**Directions for this task**
Please report how many lines in the data underneath hold the word "Active", with no other text.

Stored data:
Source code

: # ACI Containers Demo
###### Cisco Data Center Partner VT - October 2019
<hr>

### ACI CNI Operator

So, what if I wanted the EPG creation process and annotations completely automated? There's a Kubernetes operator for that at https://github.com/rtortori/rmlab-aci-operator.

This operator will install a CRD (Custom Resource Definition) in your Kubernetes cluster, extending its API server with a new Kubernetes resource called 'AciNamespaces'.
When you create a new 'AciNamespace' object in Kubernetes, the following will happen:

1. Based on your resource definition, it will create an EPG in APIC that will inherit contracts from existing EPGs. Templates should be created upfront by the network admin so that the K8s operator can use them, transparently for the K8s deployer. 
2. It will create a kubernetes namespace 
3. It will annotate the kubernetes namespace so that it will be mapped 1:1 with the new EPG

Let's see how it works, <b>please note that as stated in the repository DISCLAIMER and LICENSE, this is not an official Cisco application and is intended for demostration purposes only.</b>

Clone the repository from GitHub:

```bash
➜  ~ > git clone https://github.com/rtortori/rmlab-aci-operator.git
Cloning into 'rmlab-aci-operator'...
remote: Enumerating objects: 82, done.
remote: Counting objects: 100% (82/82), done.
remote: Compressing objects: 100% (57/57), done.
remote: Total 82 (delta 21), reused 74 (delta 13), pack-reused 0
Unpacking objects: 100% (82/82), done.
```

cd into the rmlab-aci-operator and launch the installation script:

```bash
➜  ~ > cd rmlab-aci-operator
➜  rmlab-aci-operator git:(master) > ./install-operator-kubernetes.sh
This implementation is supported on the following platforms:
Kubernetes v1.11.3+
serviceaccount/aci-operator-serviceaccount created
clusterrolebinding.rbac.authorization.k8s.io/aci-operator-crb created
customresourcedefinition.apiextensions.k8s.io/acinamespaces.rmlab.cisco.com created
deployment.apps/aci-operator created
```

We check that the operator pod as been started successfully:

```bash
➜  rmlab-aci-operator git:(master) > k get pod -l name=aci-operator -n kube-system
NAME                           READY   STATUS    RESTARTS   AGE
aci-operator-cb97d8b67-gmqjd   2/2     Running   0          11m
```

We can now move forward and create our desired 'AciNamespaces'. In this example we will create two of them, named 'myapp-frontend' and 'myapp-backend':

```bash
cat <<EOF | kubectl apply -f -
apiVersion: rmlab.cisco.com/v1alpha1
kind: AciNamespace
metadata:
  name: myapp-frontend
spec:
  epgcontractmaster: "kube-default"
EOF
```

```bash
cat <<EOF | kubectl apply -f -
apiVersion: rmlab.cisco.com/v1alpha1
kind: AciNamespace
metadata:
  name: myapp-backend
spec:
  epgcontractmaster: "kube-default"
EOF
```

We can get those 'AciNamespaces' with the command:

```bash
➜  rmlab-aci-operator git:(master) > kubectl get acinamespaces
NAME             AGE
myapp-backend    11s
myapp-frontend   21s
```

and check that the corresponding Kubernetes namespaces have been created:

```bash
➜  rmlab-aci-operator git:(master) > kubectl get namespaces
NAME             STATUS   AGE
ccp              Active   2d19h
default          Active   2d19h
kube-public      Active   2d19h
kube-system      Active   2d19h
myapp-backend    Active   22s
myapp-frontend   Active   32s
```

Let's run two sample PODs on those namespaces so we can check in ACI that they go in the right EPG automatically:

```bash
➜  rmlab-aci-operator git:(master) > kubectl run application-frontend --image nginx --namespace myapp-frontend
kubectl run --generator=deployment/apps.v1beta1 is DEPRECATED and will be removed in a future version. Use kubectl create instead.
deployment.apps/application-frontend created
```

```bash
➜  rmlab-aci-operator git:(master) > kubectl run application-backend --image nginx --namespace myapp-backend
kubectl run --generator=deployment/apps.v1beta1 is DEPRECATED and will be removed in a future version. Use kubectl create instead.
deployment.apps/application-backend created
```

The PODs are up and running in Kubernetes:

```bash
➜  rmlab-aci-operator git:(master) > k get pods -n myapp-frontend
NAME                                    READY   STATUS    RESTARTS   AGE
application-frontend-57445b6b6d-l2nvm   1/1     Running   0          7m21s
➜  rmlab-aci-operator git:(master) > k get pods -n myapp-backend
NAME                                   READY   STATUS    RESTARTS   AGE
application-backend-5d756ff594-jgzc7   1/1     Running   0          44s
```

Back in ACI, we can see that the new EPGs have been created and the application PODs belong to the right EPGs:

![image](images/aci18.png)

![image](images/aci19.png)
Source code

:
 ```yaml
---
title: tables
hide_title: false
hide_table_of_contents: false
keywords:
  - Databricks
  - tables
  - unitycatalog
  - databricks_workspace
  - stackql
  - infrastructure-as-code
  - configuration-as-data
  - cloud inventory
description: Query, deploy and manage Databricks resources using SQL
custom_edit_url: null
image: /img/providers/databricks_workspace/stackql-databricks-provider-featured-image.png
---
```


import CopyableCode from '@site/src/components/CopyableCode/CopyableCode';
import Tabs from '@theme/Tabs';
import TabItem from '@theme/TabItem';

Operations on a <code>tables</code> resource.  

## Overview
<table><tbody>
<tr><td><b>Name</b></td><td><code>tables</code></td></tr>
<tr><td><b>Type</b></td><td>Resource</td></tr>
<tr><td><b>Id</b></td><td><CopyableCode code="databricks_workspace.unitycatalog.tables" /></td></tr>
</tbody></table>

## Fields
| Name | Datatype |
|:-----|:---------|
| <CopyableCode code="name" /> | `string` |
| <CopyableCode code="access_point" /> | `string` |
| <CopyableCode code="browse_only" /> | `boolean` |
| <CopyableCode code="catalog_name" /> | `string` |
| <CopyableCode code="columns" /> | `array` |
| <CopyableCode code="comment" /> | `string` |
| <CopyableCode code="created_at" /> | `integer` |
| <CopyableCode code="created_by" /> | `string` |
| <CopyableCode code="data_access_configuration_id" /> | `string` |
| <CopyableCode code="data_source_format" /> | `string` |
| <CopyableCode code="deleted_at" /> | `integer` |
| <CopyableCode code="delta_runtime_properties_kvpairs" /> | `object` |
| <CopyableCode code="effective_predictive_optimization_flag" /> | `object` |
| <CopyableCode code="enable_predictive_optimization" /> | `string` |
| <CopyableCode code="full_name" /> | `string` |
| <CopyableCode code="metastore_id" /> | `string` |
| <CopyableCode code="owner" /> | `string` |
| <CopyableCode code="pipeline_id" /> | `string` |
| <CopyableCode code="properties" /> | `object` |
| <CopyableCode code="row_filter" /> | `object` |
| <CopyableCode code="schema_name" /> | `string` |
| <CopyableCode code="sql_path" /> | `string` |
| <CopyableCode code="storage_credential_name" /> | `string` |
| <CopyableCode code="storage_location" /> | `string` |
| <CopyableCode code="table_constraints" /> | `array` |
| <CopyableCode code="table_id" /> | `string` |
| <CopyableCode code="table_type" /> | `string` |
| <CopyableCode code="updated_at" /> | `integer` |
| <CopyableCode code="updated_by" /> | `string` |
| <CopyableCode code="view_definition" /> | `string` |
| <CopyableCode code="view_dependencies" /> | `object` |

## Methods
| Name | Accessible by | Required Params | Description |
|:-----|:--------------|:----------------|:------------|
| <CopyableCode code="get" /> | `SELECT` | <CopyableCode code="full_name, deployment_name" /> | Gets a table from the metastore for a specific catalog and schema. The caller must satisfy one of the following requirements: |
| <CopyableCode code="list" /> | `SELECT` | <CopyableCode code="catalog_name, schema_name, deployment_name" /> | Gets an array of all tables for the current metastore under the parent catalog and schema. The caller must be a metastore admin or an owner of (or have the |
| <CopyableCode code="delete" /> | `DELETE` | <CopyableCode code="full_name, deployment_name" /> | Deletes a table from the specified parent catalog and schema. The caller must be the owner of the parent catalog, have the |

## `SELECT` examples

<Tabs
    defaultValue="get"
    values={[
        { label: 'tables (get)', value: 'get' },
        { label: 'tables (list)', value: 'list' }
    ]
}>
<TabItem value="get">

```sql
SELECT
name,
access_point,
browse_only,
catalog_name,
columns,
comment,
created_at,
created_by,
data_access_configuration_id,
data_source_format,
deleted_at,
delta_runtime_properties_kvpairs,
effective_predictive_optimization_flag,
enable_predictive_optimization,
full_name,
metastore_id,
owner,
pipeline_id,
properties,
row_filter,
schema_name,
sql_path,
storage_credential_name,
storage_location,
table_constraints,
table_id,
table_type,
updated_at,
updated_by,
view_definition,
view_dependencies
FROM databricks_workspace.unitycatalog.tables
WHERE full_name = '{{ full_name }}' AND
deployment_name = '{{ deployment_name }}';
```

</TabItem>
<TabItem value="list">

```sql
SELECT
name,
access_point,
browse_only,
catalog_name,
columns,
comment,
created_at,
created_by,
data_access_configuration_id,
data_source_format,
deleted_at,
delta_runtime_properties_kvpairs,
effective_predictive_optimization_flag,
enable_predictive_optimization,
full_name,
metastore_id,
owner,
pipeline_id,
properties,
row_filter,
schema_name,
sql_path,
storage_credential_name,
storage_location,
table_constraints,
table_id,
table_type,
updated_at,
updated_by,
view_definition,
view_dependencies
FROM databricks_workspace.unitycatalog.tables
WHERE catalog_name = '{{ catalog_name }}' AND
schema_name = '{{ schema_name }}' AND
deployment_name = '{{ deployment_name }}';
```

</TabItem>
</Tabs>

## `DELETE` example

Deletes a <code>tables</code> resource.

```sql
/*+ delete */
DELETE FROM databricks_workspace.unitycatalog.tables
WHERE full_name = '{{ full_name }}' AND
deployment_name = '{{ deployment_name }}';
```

**Your response**
6